* [PROMPT] Return the data that follows exactly as it appears. Pictures do not belong in the copy.

(Extracted records)
[Start of Attachment]

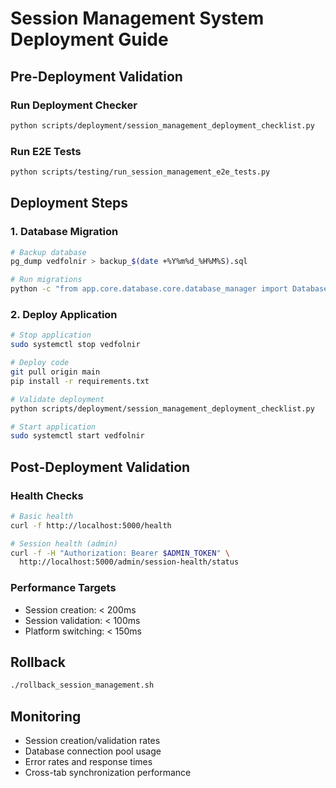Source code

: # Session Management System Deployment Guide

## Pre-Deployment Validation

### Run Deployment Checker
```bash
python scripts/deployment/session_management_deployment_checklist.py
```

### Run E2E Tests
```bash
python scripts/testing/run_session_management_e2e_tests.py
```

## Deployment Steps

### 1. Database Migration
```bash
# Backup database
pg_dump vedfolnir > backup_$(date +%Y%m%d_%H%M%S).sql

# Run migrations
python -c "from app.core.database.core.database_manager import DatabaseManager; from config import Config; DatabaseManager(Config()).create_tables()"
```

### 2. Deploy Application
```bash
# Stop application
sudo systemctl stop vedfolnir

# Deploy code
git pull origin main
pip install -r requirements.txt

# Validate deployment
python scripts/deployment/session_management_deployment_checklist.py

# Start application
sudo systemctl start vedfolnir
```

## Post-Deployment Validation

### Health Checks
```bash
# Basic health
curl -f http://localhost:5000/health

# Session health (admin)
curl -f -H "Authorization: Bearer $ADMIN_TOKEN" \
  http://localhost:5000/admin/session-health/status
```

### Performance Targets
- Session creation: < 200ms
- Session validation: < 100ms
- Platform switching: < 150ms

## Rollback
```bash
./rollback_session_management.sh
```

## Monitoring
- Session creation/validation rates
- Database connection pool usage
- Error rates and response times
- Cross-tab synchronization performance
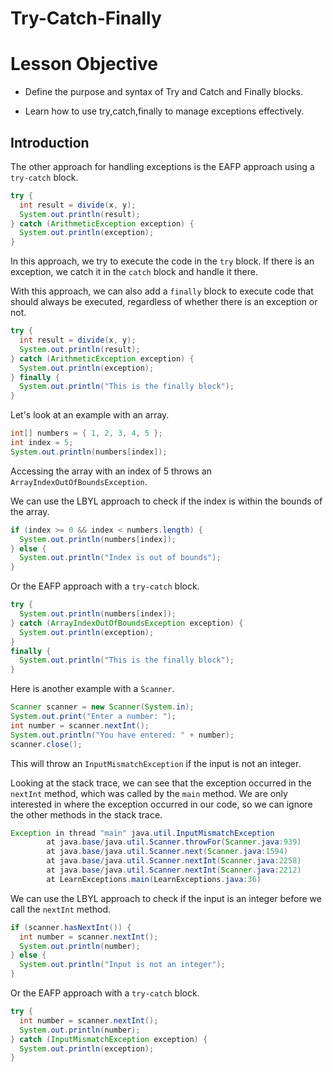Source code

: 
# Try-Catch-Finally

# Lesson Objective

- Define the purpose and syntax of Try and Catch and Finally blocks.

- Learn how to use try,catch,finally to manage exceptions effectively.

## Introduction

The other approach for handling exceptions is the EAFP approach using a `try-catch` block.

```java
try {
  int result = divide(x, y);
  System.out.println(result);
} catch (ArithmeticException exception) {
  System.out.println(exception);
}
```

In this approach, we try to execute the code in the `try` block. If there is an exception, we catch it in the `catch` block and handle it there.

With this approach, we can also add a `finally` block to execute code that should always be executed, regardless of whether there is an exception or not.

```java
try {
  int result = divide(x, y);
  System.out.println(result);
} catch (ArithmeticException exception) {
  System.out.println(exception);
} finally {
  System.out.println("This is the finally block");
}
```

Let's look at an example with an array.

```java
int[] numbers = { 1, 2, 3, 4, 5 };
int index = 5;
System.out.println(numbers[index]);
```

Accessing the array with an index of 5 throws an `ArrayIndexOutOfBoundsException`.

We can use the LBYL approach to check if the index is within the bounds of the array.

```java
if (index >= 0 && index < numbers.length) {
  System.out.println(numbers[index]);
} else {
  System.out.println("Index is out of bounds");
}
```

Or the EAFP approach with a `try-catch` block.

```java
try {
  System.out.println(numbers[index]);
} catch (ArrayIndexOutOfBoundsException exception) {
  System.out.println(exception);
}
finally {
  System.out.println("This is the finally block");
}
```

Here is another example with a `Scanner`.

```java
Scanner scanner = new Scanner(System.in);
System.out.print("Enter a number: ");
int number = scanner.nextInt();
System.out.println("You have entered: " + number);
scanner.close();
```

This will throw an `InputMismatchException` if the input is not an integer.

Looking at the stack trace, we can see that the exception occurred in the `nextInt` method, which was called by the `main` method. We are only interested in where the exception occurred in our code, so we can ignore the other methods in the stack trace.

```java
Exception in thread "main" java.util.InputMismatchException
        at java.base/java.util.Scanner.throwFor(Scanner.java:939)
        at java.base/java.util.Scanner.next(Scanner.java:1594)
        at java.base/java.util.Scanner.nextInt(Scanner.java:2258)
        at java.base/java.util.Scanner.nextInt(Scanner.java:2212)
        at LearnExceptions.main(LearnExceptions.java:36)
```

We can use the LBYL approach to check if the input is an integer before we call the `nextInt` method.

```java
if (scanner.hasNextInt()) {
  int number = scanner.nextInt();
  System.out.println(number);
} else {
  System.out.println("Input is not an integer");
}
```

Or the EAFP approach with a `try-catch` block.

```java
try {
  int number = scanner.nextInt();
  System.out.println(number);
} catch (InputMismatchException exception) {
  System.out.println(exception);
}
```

[End of Attachment]

* [OUTPUT]
Source code

: # Session Management System Deployment Guide

## Pre-Deployment Validation

### Run Deployment Checker
```bash
python scripts/deployment/session_management_deployment_checklist.py
```

### Run E2E Tests
```bash
python scripts/testing/run_session_management_e2e_tests.py
```

## Deployment Steps

### 1. Database Migration
```bash
# Backup database
pg_dump vedfolnir > backup_$(date +%Y%m%d_%H%M%S).sql

# Run migrations
python -c "from app.core.database.core.database_manager import DatabaseManager; from config import Config; DatabaseManager(Config()).create_tables()"
```

### 2. Deploy Application
```bash
# Stop application
sudo systemctl stop vedfolnir

# Deploy code
git pull origin main
pip install -r requirements.txt

# Validate deployment
python scripts/deployment/session_management_deployment_checklist.py

# Start application
sudo systemctl start vedfolnir
```

## Post-Deployment Validation

### Health Checks
```bash
# Basic health
curl -f http://localhost:5000/health

# Session health (admin)
curl -f -H "Authorization: Bearer $ADMIN_TOKEN" \
  http://localhost:5000/admin/session-health/status
```

### Performance Targets
- Session creation: < 200ms
- Session validation: < 100ms
- Platform switching: < 150ms

## Rollback
```bash
./rollback_session_management.sh
```

## Monitoring
- Session creation/validation rates
- Database connection pool usage
- Error rates and response times
- Cross-tab synchronization performance
Source code

: 
# Try-Catch-Finally

# Lesson Objective

- Define the purpose and syntax of Try and Catch and Finally blocks.

- Learn how to use try,catch,finally to manage exceptions effectively.

## Introduction

The other approach for handling exceptions is the EAFP approach using a `try-catch` block.

```java
try {
  int result = divide(x, y);
  System.out.println(result);
} catch (ArithmeticException exception) {
  System.out.println(exception);
}
```

In this approach, we try to execute the code in the `try` block. If there is an exception, we catch it in the `catch` block and handle it there.

With this approach, we can also add a `finally` block to execute code that should always be executed, regardless of whether there is an exception or not.

```java
try {
  int result = divide(x, y);
  System.out.println(result);
} catch (ArithmeticException exception) {
  System.out.println(exception);
} finally {
  System.out.println("This is the finally block");
}
```

Let's look at an example with an array.

```java
int[] numbers = { 1, 2, 3, 4, 5 };
int index = 5;
System.out.println(numbers[index]);
```

Accessing the array with an index of 5 throws an `ArrayIndexOutOfBoundsException`.

We can use the LBYL approach to check if the index is within the bounds of the array.

```java
if (index >= 0 && index < numbers.length) {
  System.out.println(numbers[index]);
} else {
  System.out.println("Index is out of bounds");
}
```

Or the EAFP approach with a `try-catch` block.

```java
try {
  System.out.println(numbers[index]);
} catch (ArrayIndexOutOfBoundsException exception) {
  System.out.println(exception);
}
finally {
  System.out.println("This is the finally block");
}
```

Here is another example with a `Scanner`.

```java
Scanner scanner = new Scanner(System.in);
System.out.print("Enter a number: ");
int number = scanner.nextInt();
System.out.println("You have entered: " + number);
scanner.close();
```

This will throw an `InputMismatchException` if the input is not an integer.

Looking at the stack trace, we can see that the exception occurred in the `nextInt` method, which was called by the `main` method. We are only interested in where the exception occurred in our code, so we can ignore the other methods in the stack trace.

```java
Exception in thread "main" java.util.InputMismatchException
        at java.base/java.util.Scanner.throwFor(Scanner.java:939)
        at java.base/java.util.Scanner.next(Scanner.java:1594)
        at java.base/java.util.Scanner.nextInt(Scanner.java:2258)
        at java.base/java.util.Scanner.nextInt(Scanner.java:2212)
        at LearnExceptions.main(LearnExceptions.java:36)
```

We can use the LBYL approach to check if the input is an integer before we call the `nextInt` method.

```java
if (scanner.hasNextInt()) {
  int number = scanner.nextInt();
  System.out.println(number);
} else {
  System.out.println("Input is not an integer");
}
```

Or the EAFP approach with a `try-catch` block.

```java
try {
  int number = scanner.nextInt();
  System.out.println(number);
} catch (InputMismatchException exception) {
  System.out.println(exception);
}
```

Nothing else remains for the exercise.